La
dignidad
Pensaba el hombre en la guerra y su
atracción a la misma, cuando pensó en dignidad. Habían pasado miles de
conflictos y años de historia, para darse cuenta que en su más pura esencia
conformada por cuerpo, alma y espíritu, yacía la dignidad, tomando conciencia
de su valor consustancial.
Recordó en ese momento, su irrespeto a
este principio: torturas, esclavitud, penas degradantes, que había cometido en
busca de más tierras, viles monedas y otros intereses banales, a costa de la
deshumanización de su prójimo, a costa de quitar dignidad.
Y quiso el hombre cambiar el mal hecho,
venciendo el miedo que corría por su cuerpo, como primer paso para alcanzar la
dignidad.
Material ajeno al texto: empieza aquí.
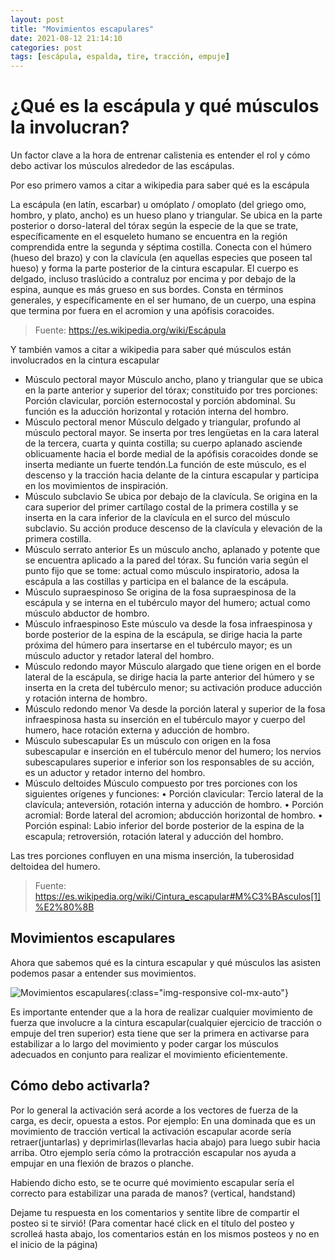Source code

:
 ```yaml
---
layout: post
title: "Movimientos escapulares"
date: 2021-08-12 21:14:10
categories: post
tags: [escápula, espalda, tire, tracción, empuje]
---
```


# ¿Qué es la escápula y qué músculos la involucran?

Un factor clave a la hora de entrenar calistenia es entender el rol y cómo debo activar los músculos alrededor de las escápulas.

Por eso primero vamos a citar a wikipedia para saber qué es la escápula

La escápula (en latín, escarbar) u omóplato / omoplato (del griego omo, hombro, y plato, ancho) es un hueso plano y triangular. Se ubica en la parte posterior o dorso-lateral del tórax según la especie de la que se trate, específicamente en el esqueleto humano se encuentra en la región comprendida entre la segunda y séptima costilla. Conecta con el húmero (hueso del brazo) y con la clavícula (en aquellas especies que poseen tal hueso) y forma la parte posterior de la cintura escapular. El cuerpo es delgado, incluso traslúcido a contraluz por encima y por debajo de la espina, aunque es más grueso en sus bordes.
Consta en términos generales, y específicamente en el ser humano, de un cuerpo, una espina que termina por fuera en el acromion y una apófisis coracoides.

> Fuente: https://es.wikipedia.org/wiki/Escápula

Y también vamos a citar a wikipedia para saber qué músculos están involucrados en la cintura escapular

- Músculo pectoral mayor Músculo ancho, plano y triangular que se ubica en la parte anterior y superior del tórax; constituido por tres porciones: Porción clavicular, porción esternocostal y porción abdominal. Su función es la aducción horizontal y rotación interna del hombro.
- Músculo pectoral menor Músculo delgado y triangular, profundo al músculo pectoral mayor. Se inserta por tres lengüetas en la cara lateral de la tercera, cuarta y quinta costilla; su cuerpo aplanado asciende oblicuamente hacia el borde medial de la apófisis coracoides donde se inserta mediante un fuerte tendón.La función de este músculo, es el descenso y la tracción hacia delante de la cintura escapular y participa en los movimientos de inspiración.
- Músculo subclavio Se ubica por debajo de la clavícula. Se origina en la cara superior del primer cartílago costal de la primera costilla y se inserta en la cara inferior de la clavícula en el surco del músculo subclavio. Su acción produce descenso de la clavícula y elevación de la primera costilla.
- Músculo serrato anterior Es un músculo ancho, aplanado y potente que se encuentra aplicado a la pared del tórax. Su función varia según el punto fijo que se tome: actual como músculo inspiratorio, adosa la escápula a las costillas y participa en el balance de la escápula.
- Músculo supraespinoso Se origina de la fosa supraespinosa de la escápula y se interna en el tubérculo mayor del humero; actual como músculo abductor de hombro.
- Músculo infraespinoso Este músculo va desde la fosa infraespinosa y borde posterior de la espina de la escápula, se dirige hacia la parte próxima del húmero para insertarse en el tubérculo mayor; es un músculo aductor y retador lateral del hombro.
- Músculo redondo mayor Músculo alargado que tiene origen en el borde lateral de la escápula, se dirige hacia la parte anterior del húmero y se inserta en la creta del tubérculo menor; su activación produce aducción y rotación interna de hombro.
- Músculo redondo menor Va desde la porción lateral y superior de la fosa infraespinosa hasta su inserción en el tubérculo mayor y cuerpo del humero, hace rotación externa y aducción de hombro.
- Músculo subescapular Es un músculo con origen en la fosa subescapular e inserción en el tubérculo menor del humero; los nervios subescapulares superior e inferior son los responsables de su acción, es un aductor y retador interno del hombro.
- Músculo deltoides Músculo compuesto por tres porciones con los siguientes orígenes y funciones:
  • Porción clavicular: Tercio lateral de la clavícula; anteversión, rotación interna y aducción de hombro.
  • Porción acromial: Borde lateral del acromion; abducción horizontal de hombro.
  • Porción espinal: Labio inferior del borde posterior de la espina de la escapula; retroversión, rotación lateral y aducción del hombro.

Las tres porciones confluyen en una misma inserción, la tuberosidad deltoidea del humero.

> Fuente: https://es.wikipedia.org/wiki/Cintura_escapular#M%C3%BAsculos[1]%E2%80%8B

## Movimientos escapulares

Ahora que sabemos qué es la cintura escapular y qué músculos las asisten podemos pasar a entender sus movimientos.

![Movimientos escapulares](/calisteniablog/assets/img/posts/movimientosescapulares.jpg){:class="img-responsive col-mx-auto"}

Es importante entender que a la hora de realizar cualquier movimiento de fuerza que involucre a la cintura escapular(cualquier ejercicio de tracción o empuje del tren superior) esta tiene que ser la primera en activarse para estabilizar a lo largo del movimiento y poder cargar los músculos adecuados en conjunto para realizar el movimiento eficientemente.

## Cómo debo activarla?

Por lo general la activación será acorde a los vectores de fuerza de la carga, es decir, opuesta a estos.
Por ejemplo: En una dominada que es un movimiento de tracción vertical la activación escapular acorde sería retraer(juntarlas) y deprimirlas(llevarlas hacia abajo) para luego subir hacia arriba. Otro ejemplo sería cómo la protracción escapular nos ayuda a empujar en una flexión de brazos o planche.

Habiendo dicho esto, se te ocurre qué movimiento escapular sería el correcto para estabilizar una parada de manos? (vertical, handstand)

Dejame tu respuesta en los comentarios y sentite libre de compartir el posteo si te sirvió!
(Para comentar hacé click en el título del posteo y scrolleá hasta abajo, los comentarios están en los mismos posteos y no en el inicio de la página)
Pues ser digno empieza y termina con uno mismo, sintiéndose
responsable y libre, reconociéndose como persona como base para alcanzar la
plenitud, satisfacción y excelencia.
Conforme consigo mismo, quiso el hombre
redimirse ante los otros hombres, y pensó en derechos, aceptando las
diferencias y consagrando en normas universales la dignidad humana como
intangible, de irrestricto respeto y protección, jurando además nunca más
despojarla de otro ser.
Fue en ese momento cuando la culpa fue
dejando al hombre, siendo su espacio ocupado por el orgullo, al haber dado a la
dignidad la posición para conseguir una verdadera emancipación y paz moral a la
humanidad; al haber educado a otros hombres para formar su inteligencia y hacer
férrea su voluntad; al haber comprendido que no hay niveles para la dignidad,
ni más ni menos, que no se otorga y que es parte inseparable de toda persona.
Y es así como este hombre escogió el
camino de la dignidad, modificando su modo de actuar, conducta y comportamiento
para vivir en equilibrio con los valores morales y preceptos jurídicos, dando
dignidad a su pueblo, elevando su sentimiento de valor propio y de grandeza;
entendiendo que la dignidad no se la pierde por nada ni por nadie.